▼

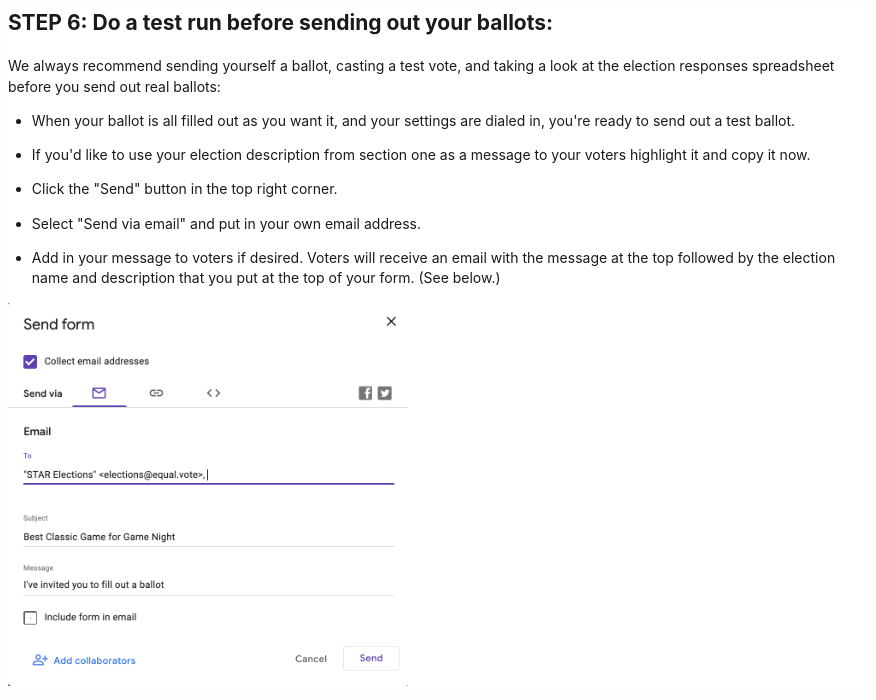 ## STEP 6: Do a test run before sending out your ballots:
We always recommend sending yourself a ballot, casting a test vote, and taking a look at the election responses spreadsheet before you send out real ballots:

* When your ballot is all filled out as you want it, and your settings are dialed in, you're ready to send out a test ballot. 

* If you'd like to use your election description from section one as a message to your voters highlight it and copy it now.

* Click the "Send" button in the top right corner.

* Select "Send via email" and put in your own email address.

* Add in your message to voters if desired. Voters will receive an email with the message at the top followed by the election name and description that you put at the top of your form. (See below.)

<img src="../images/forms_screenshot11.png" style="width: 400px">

▲
▼

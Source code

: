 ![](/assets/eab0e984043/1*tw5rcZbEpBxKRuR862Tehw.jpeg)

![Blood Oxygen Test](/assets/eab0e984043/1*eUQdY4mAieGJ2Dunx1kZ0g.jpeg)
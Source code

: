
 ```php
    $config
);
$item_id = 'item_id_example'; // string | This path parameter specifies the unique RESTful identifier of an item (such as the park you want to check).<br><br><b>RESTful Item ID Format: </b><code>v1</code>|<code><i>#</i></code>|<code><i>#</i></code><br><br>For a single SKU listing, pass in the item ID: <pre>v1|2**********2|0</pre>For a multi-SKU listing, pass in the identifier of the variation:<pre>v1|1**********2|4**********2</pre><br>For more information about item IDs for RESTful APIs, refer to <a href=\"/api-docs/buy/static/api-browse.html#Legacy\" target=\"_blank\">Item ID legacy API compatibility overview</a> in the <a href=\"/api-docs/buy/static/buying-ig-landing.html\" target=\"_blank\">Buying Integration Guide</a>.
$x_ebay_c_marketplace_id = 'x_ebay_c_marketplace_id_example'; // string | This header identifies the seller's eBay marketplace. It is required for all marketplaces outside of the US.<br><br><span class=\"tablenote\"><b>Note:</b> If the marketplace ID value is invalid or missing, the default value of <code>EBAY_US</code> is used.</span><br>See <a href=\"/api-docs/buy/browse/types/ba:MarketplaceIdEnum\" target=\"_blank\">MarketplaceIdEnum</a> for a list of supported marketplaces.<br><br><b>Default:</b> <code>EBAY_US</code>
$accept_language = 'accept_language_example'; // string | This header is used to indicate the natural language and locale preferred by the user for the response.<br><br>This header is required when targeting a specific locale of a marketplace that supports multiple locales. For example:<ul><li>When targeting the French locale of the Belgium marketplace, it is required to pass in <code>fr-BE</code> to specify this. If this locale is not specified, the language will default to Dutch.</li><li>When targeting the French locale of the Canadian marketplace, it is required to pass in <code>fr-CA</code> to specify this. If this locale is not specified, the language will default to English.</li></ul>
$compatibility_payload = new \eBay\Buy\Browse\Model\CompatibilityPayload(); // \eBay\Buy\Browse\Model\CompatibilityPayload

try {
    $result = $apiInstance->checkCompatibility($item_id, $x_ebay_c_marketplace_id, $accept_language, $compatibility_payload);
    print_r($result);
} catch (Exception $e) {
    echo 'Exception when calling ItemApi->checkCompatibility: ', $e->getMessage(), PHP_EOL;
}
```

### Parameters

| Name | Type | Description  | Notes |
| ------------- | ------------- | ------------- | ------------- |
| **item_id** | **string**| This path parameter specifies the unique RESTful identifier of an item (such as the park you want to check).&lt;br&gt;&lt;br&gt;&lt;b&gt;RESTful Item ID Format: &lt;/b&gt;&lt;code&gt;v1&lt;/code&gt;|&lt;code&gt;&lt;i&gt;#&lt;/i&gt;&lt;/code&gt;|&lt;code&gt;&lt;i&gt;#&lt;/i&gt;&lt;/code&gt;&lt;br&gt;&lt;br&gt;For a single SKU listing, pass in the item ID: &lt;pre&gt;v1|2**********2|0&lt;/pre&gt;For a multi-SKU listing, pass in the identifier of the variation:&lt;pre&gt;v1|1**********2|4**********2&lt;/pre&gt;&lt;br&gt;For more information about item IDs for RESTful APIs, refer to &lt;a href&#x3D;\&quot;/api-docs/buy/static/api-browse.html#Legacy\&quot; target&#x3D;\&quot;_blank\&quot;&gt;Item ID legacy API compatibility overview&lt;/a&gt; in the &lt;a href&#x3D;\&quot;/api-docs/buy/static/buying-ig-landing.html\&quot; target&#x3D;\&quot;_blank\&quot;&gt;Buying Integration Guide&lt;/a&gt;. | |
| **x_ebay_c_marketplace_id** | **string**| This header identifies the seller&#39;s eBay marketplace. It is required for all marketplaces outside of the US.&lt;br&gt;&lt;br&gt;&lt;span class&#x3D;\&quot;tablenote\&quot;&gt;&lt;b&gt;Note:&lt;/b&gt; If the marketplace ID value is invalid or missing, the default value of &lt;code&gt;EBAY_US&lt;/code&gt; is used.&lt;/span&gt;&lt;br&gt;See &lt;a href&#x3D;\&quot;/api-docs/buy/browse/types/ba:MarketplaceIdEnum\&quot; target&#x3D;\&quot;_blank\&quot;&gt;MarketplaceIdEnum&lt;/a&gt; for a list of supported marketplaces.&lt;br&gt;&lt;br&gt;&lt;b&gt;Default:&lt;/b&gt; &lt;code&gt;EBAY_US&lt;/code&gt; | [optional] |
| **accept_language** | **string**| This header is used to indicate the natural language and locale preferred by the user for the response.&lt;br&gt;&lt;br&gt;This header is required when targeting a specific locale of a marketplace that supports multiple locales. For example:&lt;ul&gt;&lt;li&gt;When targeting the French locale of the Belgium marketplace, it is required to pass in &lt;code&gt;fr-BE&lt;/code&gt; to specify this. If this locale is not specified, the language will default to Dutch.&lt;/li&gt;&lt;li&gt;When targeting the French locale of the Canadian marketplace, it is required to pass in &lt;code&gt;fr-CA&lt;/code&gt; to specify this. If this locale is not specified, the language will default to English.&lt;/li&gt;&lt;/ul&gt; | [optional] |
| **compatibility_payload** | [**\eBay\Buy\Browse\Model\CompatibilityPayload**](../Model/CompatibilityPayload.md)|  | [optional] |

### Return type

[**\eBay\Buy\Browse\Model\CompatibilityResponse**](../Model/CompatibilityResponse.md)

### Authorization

▲
▼

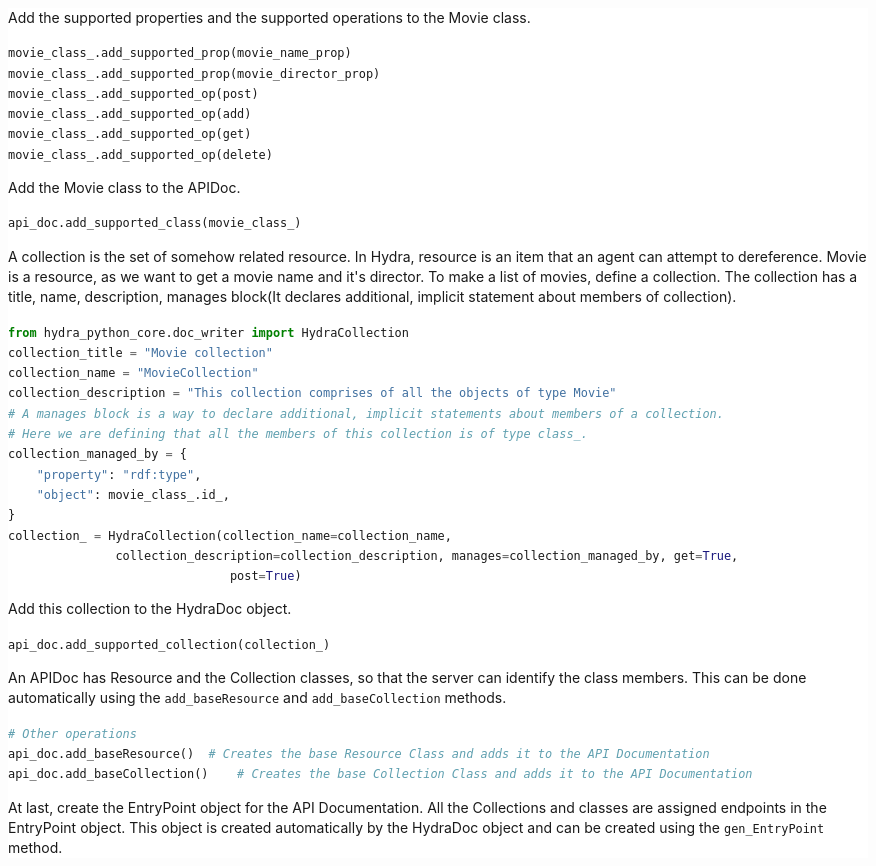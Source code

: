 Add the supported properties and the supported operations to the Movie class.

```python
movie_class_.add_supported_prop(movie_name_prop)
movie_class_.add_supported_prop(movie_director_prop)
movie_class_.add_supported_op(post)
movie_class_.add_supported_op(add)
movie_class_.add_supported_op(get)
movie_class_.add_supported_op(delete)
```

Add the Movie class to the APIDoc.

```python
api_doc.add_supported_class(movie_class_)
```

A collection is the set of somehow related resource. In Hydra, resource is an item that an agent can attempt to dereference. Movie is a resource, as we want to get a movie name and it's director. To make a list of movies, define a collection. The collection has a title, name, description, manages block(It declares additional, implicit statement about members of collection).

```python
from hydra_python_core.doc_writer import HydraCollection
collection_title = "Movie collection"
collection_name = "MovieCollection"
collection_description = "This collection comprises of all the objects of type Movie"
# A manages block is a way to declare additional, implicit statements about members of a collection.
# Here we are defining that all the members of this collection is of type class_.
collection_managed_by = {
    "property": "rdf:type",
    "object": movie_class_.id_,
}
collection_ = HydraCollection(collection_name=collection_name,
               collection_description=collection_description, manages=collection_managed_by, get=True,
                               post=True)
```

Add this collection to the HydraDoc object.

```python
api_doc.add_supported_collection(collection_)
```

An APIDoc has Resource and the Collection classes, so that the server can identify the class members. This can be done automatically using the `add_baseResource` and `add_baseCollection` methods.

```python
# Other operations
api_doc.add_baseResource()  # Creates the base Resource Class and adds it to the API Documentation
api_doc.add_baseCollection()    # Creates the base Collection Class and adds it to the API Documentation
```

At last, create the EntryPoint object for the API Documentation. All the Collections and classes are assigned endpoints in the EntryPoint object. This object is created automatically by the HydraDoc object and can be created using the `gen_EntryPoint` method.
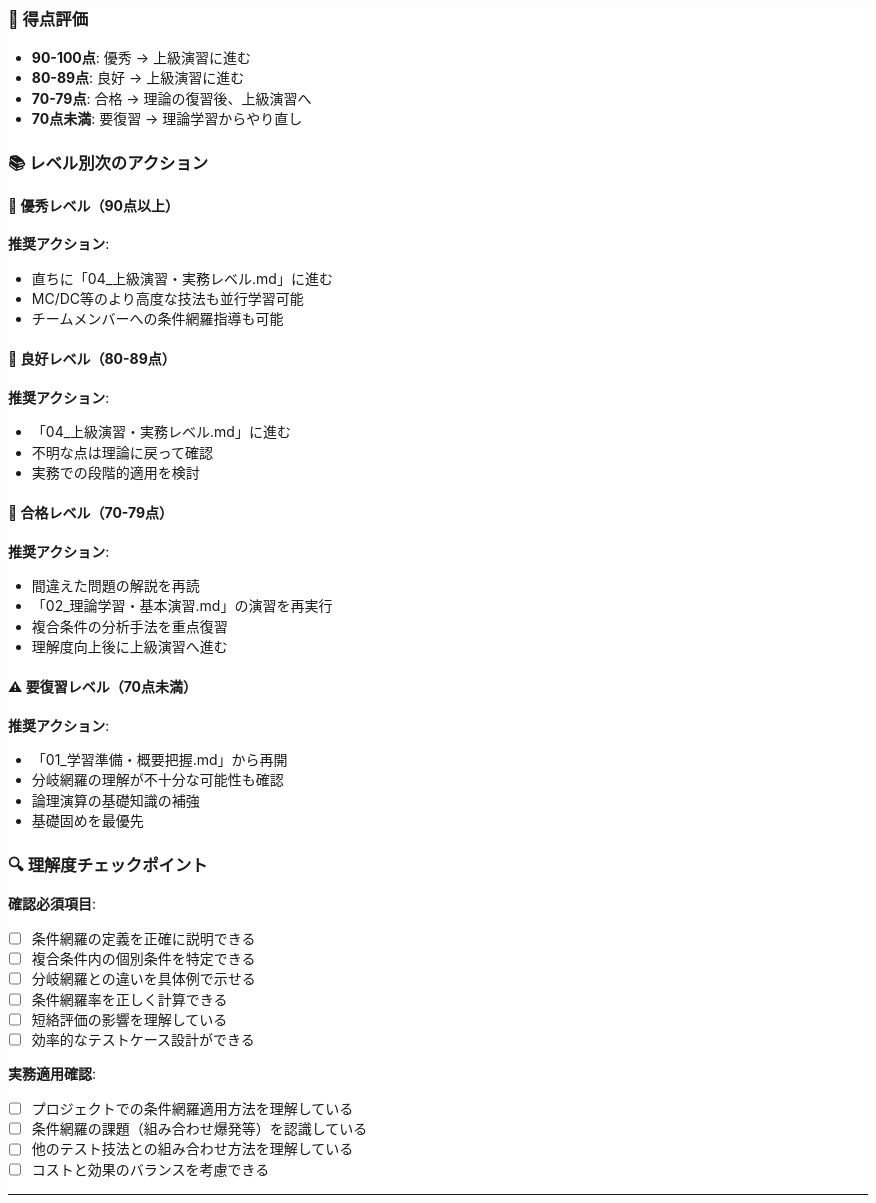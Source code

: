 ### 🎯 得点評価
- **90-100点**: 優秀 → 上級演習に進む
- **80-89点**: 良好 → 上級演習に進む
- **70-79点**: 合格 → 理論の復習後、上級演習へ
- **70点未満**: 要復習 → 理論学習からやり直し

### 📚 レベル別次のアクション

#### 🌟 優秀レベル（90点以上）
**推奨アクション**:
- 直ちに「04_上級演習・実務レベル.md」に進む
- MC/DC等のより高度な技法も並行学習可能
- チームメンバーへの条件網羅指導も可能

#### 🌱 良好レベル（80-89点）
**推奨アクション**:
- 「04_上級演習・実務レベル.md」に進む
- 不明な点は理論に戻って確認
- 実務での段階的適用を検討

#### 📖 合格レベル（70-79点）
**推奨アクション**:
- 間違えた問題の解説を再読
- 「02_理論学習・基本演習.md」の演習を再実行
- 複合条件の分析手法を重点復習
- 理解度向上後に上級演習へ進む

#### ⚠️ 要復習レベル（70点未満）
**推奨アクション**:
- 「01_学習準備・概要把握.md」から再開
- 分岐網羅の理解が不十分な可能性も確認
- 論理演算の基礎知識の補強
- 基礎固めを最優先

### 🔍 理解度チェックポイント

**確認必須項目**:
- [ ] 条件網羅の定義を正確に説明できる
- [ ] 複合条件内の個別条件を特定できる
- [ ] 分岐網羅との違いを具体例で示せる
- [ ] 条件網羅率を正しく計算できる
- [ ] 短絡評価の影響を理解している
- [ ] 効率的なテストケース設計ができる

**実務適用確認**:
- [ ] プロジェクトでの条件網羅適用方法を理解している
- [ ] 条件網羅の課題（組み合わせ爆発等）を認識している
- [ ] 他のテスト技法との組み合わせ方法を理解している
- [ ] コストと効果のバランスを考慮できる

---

▲

**Problem description**
Please count how many lines of the records include "Exception", giving the number and nothing else.

**Response**
2